The Verge spent some time with the G5 and called its design, “Restrained in all the ways that LG usually isn’t.” Most reviews applauded the phone for it’s comfortable one-hand use, with Android Authority declaring, I personally think the 5.3-inch form factor is perfect for a smartphone and LG may have uncovered the perfect size.”

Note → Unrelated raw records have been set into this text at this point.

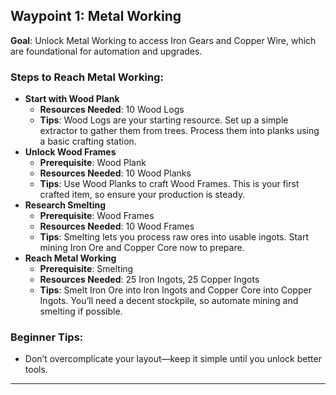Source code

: ## Waypoint 1: Metal Working
**Goal**: Unlock Metal Working to access Iron Gears and Copper Wire, which are foundational for automation and upgrades.

### Steps to Reach Metal Working:
- **Start with Wood Plank**  
  - **Resources Needed**: 10 Wood Logs  
  - **Tips**: Wood Logs are your starting resource. Set up a simple extractor to gather them from trees. Process them into planks using a basic crafting station.
- **Unlock Wood Frames**  
  - **Prerequisite**: Wood Plank  
  - **Resources Needed**: 10 Wood Planks  
  - **Tips**: Use Wood Planks to craft Wood Frames. This is your first crafted item, so ensure your production is steady.
- **Research Smelting**  
  - **Prerequisite**: Wood Frames  
  - **Resources Needed**: 10 Wood Frames  
  - **Tips**: Smelting lets you process raw ores into usable ingots. Start mining Iron Ore and Copper Core now to prepare.
- **Reach Metal Working**  
  - **Prerequisite**: Smelting  
  - **Resources Needed**: 25 Iron Ingots, 25 Copper Ingots  
  - **Tips**: Smelt Iron Ore into Iron Ingots and Copper Core into Copper Ingots. You’ll need a decent stockpile, so automate mining and smelting if possible.

### Beginner Tips:
- Don’t overcomplicate your layout—keep it simple until you unlock better tools.
---
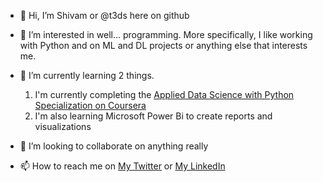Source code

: - 👋 Hi, I’m Shivam or @t3ds here on github
- 👀 I’m interested in well... programming. More specifically, I like working with Python and on ML and DL projects or anything else that interests me.
- 🌱 I’m currently learning 2 things.
    
   1. I'm currently completing the [Applied Data Science with Python Specialization on Coursera](https://www.coursera.org/specializations/data-science-python)
   2. I'm also learning Microsoft Power Bi to create reports and visualizations
   
- 💞️ I’m looking to collaborate on anything really
- 📫 How to reach me on [My Twitter](https://twitter.com/shivam_code) or [My LinkedIn](https://linkedin.com/in/shivamkotak)

<!---
t3ds/t3ds is a ✨ special ✨ repository because its `README.md` (this file) appears on your GitHub profile.
You can click the Preview link to take a look at your changes.
--->
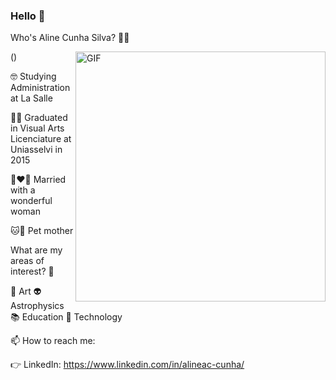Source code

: ### Hello 👋
Who's Aline Cunha Silva? 🤷‍♀️

<img align="right" alt="GIF" src="https://user-images.githubusercontent.com/88294807/159494557-12f93172-4302-41de-9fa0-11806c6ab5e1.png" width="400px" />()

🤓 Studying Administration at La Salle

👩‍🎓 Graduated in Visual Arts Licenciature at Uniasselvi in 2015

👩‍❤️‍👩 Married with a wonderful woman

🐱🐶 Pet mother

What are my areas of interest? 📌

🎨 Art
👽 Astrophysics
📚 Education
👾 Technology

📫 How to reach me:

👉 LinkedIn: https://www.linkedin.com/in/alineac-cunha/
<!--
**AlineReliquia/AlineReliquia** is a ✨ _special_ ✨ repository because its `README.md` (this file) appears on your GitHub profile.

Here are some ideas to get you started:

- 🔭 I’m currently working on ...
- 🌱 I’m currently learning ...
- 👯 I’m looking to collaborate on ...
- 🤔 I’m looking for help with ...
- 💬 Ask me about ...
- 📫 How to reach me: ...
- 😄 Pronouns: ...
- ⚡ Fun fact: ...
-->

Unfortunately, it seems that the coating LG chose for the phone’s body isn’t winning many fans in the review crowd. Their primer and metallic paint approach left many questioning if the phone was metal at all. Android Central had issues with cracking and chipping on the finish and many reviews noted easy scuffing and scratching. Greenbot wrote, “I would have preferred a more durable finish, and maybe that’s something LG can improve in next year’s G6.”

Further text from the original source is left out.